- _The task_:
When a line in the entries contains the word "success", copy that line in full.
···
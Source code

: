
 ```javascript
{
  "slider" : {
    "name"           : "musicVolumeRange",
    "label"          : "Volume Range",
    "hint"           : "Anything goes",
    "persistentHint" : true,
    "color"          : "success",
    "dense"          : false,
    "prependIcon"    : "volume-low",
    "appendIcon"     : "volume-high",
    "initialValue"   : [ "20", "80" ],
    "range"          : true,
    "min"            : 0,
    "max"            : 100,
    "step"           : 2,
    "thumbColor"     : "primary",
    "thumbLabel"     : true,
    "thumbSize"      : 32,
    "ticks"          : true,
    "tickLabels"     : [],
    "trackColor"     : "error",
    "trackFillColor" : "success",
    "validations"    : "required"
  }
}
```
···
- _Written answer_:
    "color"          : "success",
    "trackFillColor" : "success",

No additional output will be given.